Ставка больше, чем фильм. Советская разведка на экране и в жизни - Виктория Евгеньевна Пешкова
Шрифт:
Интервал:
Самым ярким и сложным для композитора стал эпизод в «Элефанте»: шесть минут (это почти 250 метров плёнки) без единого слова и постороннего звука — только музыка. Такого в истории кино ещё не было. написана она была заранее, и Лиознова снимала под фонограмму. «Сначала я написал партитуру для большого симфонического оркестра — вспоминал Микаэл Леонович, — но, когда соединили с изображением — плохо, фальшиво. Оставили один рояль. Вячеслав Тихонов — блестящий актёр.
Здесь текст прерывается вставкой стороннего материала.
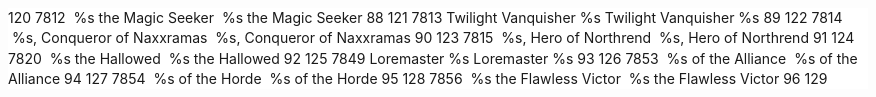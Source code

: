<td>120</td>
<td>7812</td>
<td> %s the Magic Seeker</td>
<td> %s the Magic Seeker</td>
<td>88</td>
</tr>
<tr class="even">
<td>121</td>
<td>7813</td>
<td>Twilight Vanquisher %s</td>
<td>Twilight Vanquisher %s</td>
<td>89</td>
</tr>
<tr class="odd">
<td>122</td>
<td>7814</td>
<td> %s, Conqueror of Naxxramas</td>
<td> %s, Conqueror of Naxxramas</td>
<td>90</td>
</tr>
<tr class="even">
<td>123</td>
<td>7815</td>
<td> %s, Hero of Northrend</td>
<td> %s, Hero of Northrend</td>
<td>91</td>
</tr>
<tr class="odd">
<td>124</td>
<td>7820</td>
<td> %s the Hallowed</td>
<td> %s the Hallowed</td>
<td>92</td>
</tr>
<tr class="even">
<td>125</td>
<td>7849</td>
<td>Loremaster %s</td>
<td>Loremaster %s</td>
<td>93</td>
</tr>
<tr class="odd">
<td>126</td>
<td>7853</td>
<td> %s of the Alliance</td>
<td> %s of the Alliance</td>
<td>94</td>
</tr>
<tr class="even">
<td>127</td>
<td>7854</td>
<td> %s of the Horde</td>
<td> %s of the Horde</td>
<td>95</td>
</tr>
<tr class="odd">
<td>128</td>
<td>7856</td>
<td> %s the Flawless Victor</td>
<td> %s the Flawless Victor</td>
<td>96</td>
</tr>
<tr class="even">
<td>129</td>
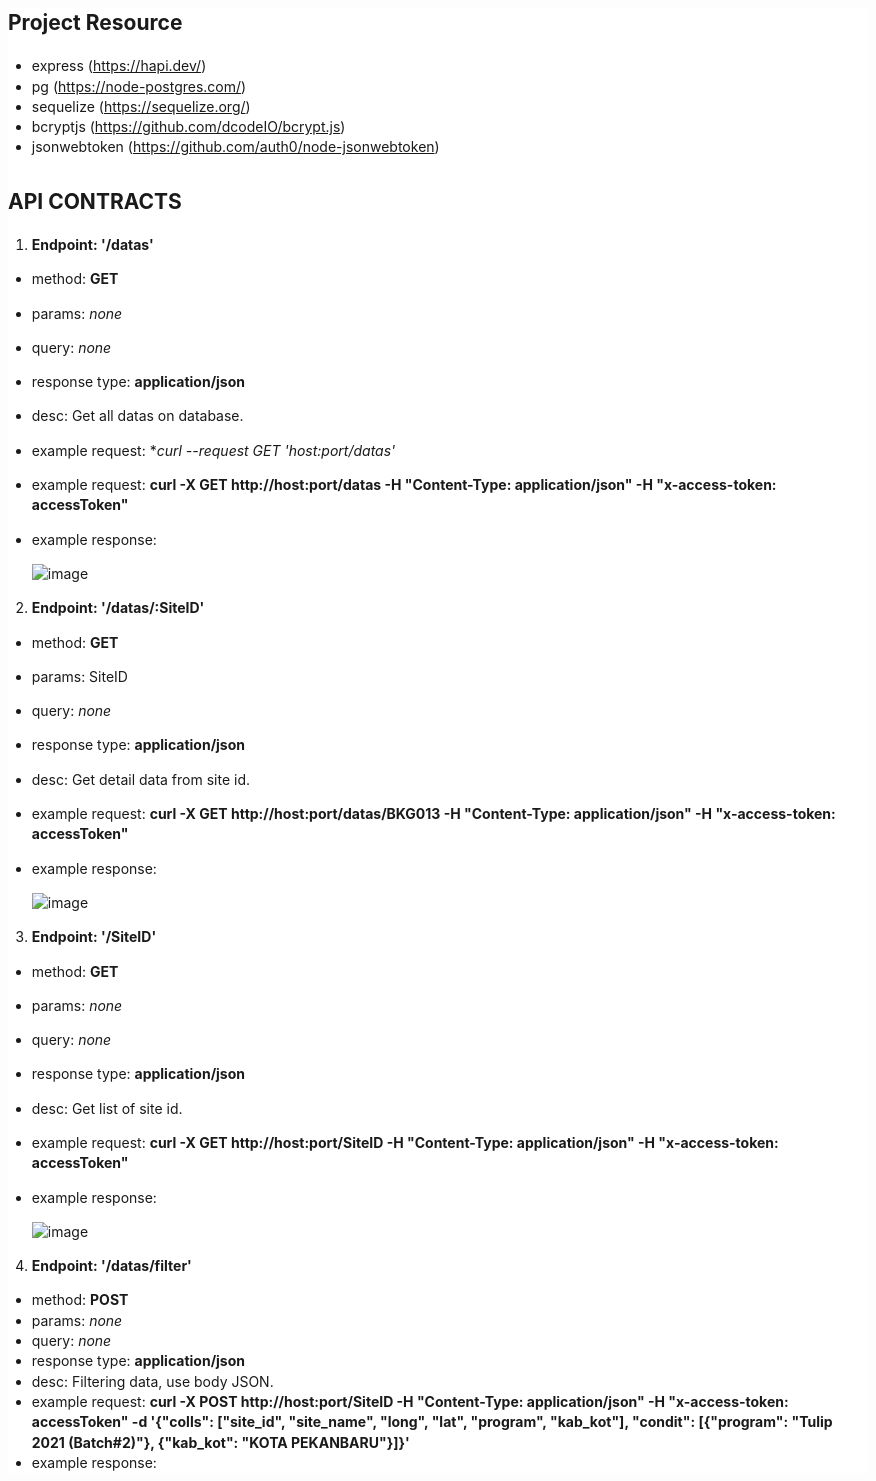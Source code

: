## Project Resource
- express (https://hapi.dev/)
- pg (https://node-postgres.com/)
- sequelize (https://sequelize.org/)
- bcryptjs (https://github.com/dcodeIO/bcrypt.js)
- jsonwebtoken (https://github.com/auth0/node-jsonwebtoken)


## API CONTRACTS
1. **Endpoint: '/datas'**
  - method: **GET**
  - params: *none*
  - query: *none*
  - response type: **application/json**
  - desc: Get all datas on database.
  - example request: **curl --request GET *'host:port/datas'**
  - example request: **curl -X GET http://host:port/datas -H "Content-Type: application/json" -H "x-access-token: accessToken"**
  - example response:
  
    ![image](https://user-images.githubusercontent.com/30497994/180070868-0765963e-659b-4fd4-8c2e-e2af8b1e4fb6.png)

2. **Endpoint: '/datas/:SiteID'**
  - method: **GET**
  - params: SiteID
  - query: *none*
  - response type: **application/json**
  - desc: Get detail data from site id.
  - example request: **curl -X GET http://host:port/datas/BKG013 -H "Content-Type: application/json" -H "x-access-token: accessToken"**
  - example response:
  
    ![image](https://user-images.githubusercontent.com/30497994/180071632-d89156b1-5917-4e75-98cc-ebbceeb6855b.png)

  
3. **Endpoint: '/SiteID'**
  - method: **GET**
  - params: *none*
  - query: *none*
  - response type: **application/json**
  - desc: Get list of site id.
  - example request: **curl -X GET http://host:port/SiteID -H "Content-Type: application/json" -H "x-access-token: accessToken"**
  - example response:
  
    ![image](https://user-images.githubusercontent.com/30497994/180072224-b3249701-5ade-4c63-9ee8-ab0f11a6d81b.png)

4. **Endpoint: '/datas/filter'**
  - method: **POST**
  - params: *none*
  - query: *none*
  - response type: **application/json**
  - desc: Filtering data, use body JSON.
  - example request: **curl -X POST http://host:port/SiteID -H "Content-Type: application/json" -H "x-access-token: accessToken" -d '{"colls": ["site_id", "site_name", "long", "lat", "program", "kab_kot"], "condit": [{"program": "Tulip 2021 (Batch#2)"}, {"kab_kot": "KOTA PEKANBARU"}]}'**
  - example response:
  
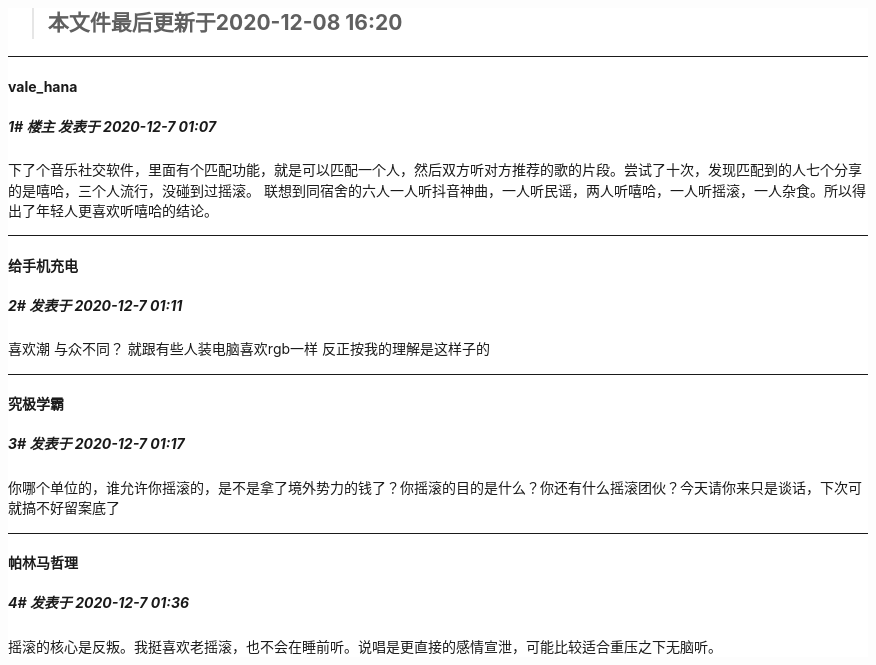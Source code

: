 > ## **本文件最后更新于2020-12-08 16:20** 



*****

####  vale_hana  
##### 1#       楼主       发表于 2020-12-7 01:07




下了个音乐社交软件，里面有个匹配功能，就是可以匹配一个人，然后双方听对方推荐的歌的片段。尝试了十次，发现匹配到的人七个分享的是嘻哈，三个人流行，没碰到过摇滚。
联想到同宿舍的六人一人听抖音神曲，一人听民谣，两人听嘻哈，一人听摇滚，一人杂食。所以得出了年轻人更喜欢听嘻哈的结论。







*****

####  给手机充电  
##### 2#       发表于 2020-12-7 01:11




喜欢潮 与众不同？
就跟有些人装电脑喜欢rgb一样
反正按我的理解是这样子的







*****

####  究极学霸  
##### 3#       发表于 2020-12-7 01:17




你哪个单位的，谁允许你摇滚的，是不是拿了境外势力的钱了？你摇滚的目的是什么？你还有什么摇滚团伙？今天请你来只是谈话，下次可就搞不好留案底了







*****

####  帕林马哲理  
##### 4#       发表于 2020-12-7 01:36




摇滚的核心是反叛。我挺喜欢老摇滚，也不会在睡前听。说唱是更直接的感情宣泄，可能比较适合重压之下无脑听。





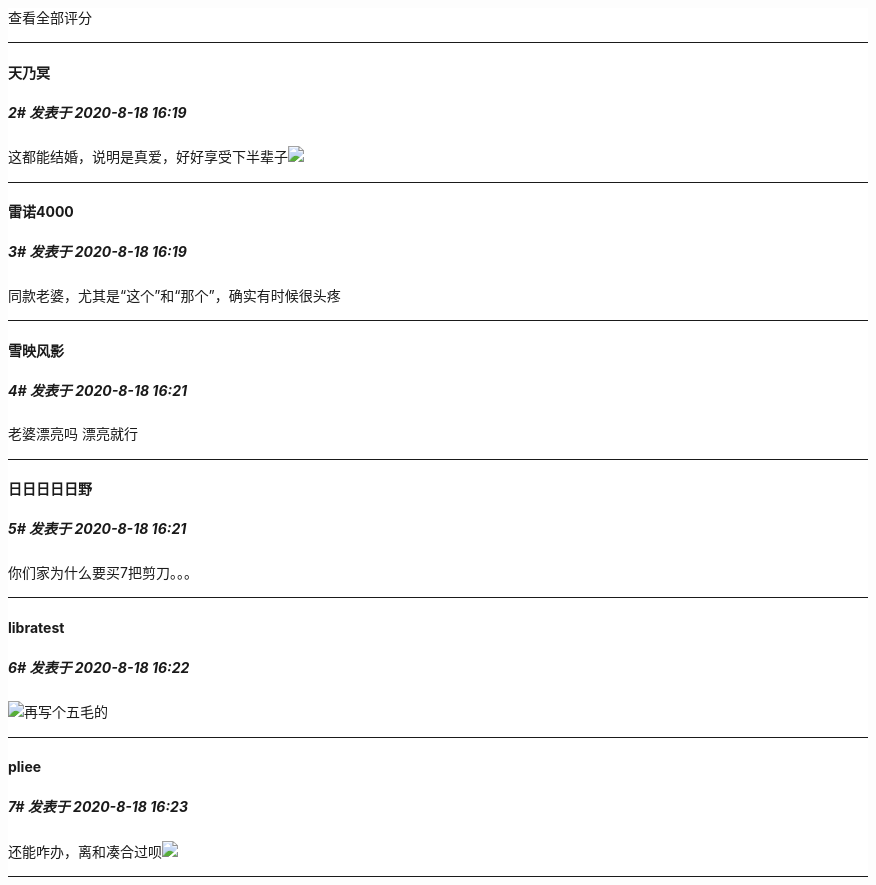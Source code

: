 
查看全部评分


-----

####  天乃冥  
##### 2#       发表于 2020-8-18 16:19


这都能结婚，说明是真爱，好好享受下半辈子<img src="https://static.saraba1st.com/image/smiley/face2017/067.png" referrerpolicy="no-referrer">


-----

####  雷诺4000  
##### 3#       发表于 2020-8-18 16:19


同款老婆，尤其是“这个”和“那个”，确实有时候很头疼


-----

####  雪映风影  
##### 4#       发表于 2020-8-18 16:21


老婆漂亮吗 漂亮就行 


-----

####  日日日日日野  
##### 5#       发表于 2020-8-18 16:21


你们家为什么要买7把剪刀。。。


-----

####  libratest  
##### 6#       发表于 2020-8-18 16:22


<img src="https://static.saraba1st.com/image/smiley/face2017/034.png" referrerpolicy="no-referrer">再写个五毛的


-----

####  pliee  
##### 7#       发表于 2020-8-18 16:23


还能咋办，离和凑合过呗<img src="https://static.saraba1st.com/image/smiley/face2017/037.png" referrerpolicy="no-referrer">


-----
Он специально сделал всё, чтобы не добавлять ничего к музыке». На другом полюсе для композитора оказалась сцена, где Штирлиц отмечает 23 февраля и мысленно напевает «Ой ты степь широкая…». Он считал, что это единственный фальшивый эпизод во всем фильме. Это тоже была идея режиссёра, и придумала её Татьяна Михайловка скорее всего для того, чтобы подчеркнуть «советскость» Штирлица, который сам уже ловит себя на том, что говорит «у нас в Германии». Приём, возможно, слишком лобовой, но он не раз спасал картину от желающих обвинить товарища Юстаса в отсутствии патриотизма. Да и сцена получилась трогательная.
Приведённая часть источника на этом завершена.